By David McKay for Mining Mx
Zambia is to import 300MW of electricity from Eskom, the South African power utility, for six months in order to ease shortages, said Reuters.
Citing Webster Musonda, MD of Zambia’s electricity company, Zesco, Reuters said imports would begin on 1 October and would cost about $22m per month. “The negotiations have been concluded and we have an offer on the table. We will spread the cost of importing this power to our customers,” says Musonda.
Africa’s second largest copper producer, Zambia has a power deficit of more than 750MW because of low water levels at hydropower dams, said Reuters. Zambia last week announced it would increase the hours for power rationing as water levels continued to fall.
Zambia has historically priced electricity below the cost of production through subsidies. Only in recent years has the country started to gradually raise prices.
In 2017, the country’s energy regulator approved a 75% price hike for electricity retail consumers and introduced a flat 9.30 US cents per kilowatt hour tariff for mining companies, said Reuters.
Zambia’s president, Edgar Lungu, said in June the country was not slipping into a sovereign debt crisis. “Zambia is not in a position of a crisis,” he told Bloomberg News. “When you find that you are being strangled by debt, you hold back and see how you can realign your position so that in the end you continue being alive, you don’t suffocate.

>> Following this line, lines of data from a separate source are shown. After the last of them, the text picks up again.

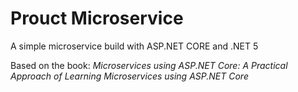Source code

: # Prouct Microservice

A simple microservice build with ASP.NET CORE and .NET 5

Based on the book: *Microservices using ASP.NET Core: A Practical Approach of Learning Microservices using ASP.NET Core*
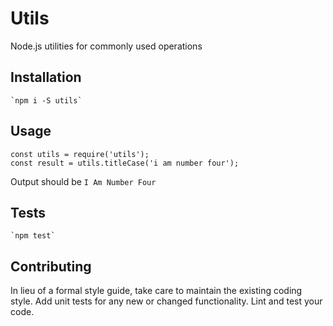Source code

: # Utils

Node.js utilities for commonly used operations

## Installation

    `npm i -S utils`

## Usage

    const utils = require('utils');
    const result = utils.titleCase('i am number four');

Output should be `I Am Number Four`

## Tests

    `npm test`

## Contributing

In lieu of a formal style guide, take care to maintain the existing coding style. Add unit tests for any new or changed functionality. Lint and test your code.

“That’s where we are now,” he said.
According to the International Monetary Fund, Zambia is growing at the slowest pace in two decades. A drought has lowered water levels at hydroelectric dams whilst earnings from copper – its main export – have slumped following a decline in metal pricing.
By Jan Cronje for Fin24
Cash-strapped power utility Eskom is needing to borrow money in order to pay interest on debt, its chairperson and interim CEO Jabu Mabuza told MPs.
Eskom leadership, together with Minister of Public Enterprises Pravin Gordhan, were briefing a joint sitting of three oversight committees on the utility’s finances on Tuesday.
Mabuza, who took over the role of interim CEO after Phakamani Hadebe resigned at the end of July, said the utility found itself in an unsustainable position. Its total debt was nearing R450bn, and it was not earning sufficient revenues from its businesses to service the interest on what it had borrowed.
“We find ourselves having to borrow to pay debt,” he said.
Electricity revenues over the past 5 years had been flat, he said, while operating costs had increased. Annual tariff increases, meanwhile, were less than what it had hoped for. He said Eskom was also owed some R38bn that it has not been able to collect.
Mabuza told committee members that the energy availability factor of its power plants had dropped to below 70%, which in turn had contributed to load shedding.
Gordhan told committee members Eskom would have run out of money by October without government support.
The utility has been granted two lifelines by the state. The first is a financial lifeline of R23bn per year (for three years) announced by Finance Minister Tito Mboweni in his February Budget. The second is a Special Appropriations Bill which allocates the utility R26bn for the 2019/20, and R33bn for the 2020/21.
By Charlotte Mathews for MiningMx
The under-performance of Eskom’s fleet of coal-fired power stations is currently being concealed by falling demand. Even a 0.1% uptick in GDP growth would result in a resumption of load-shedding, Nelisiwe Magubane, chairperson of Matleng Energy Solutions and a member of the Eskom board, said on Wednesday.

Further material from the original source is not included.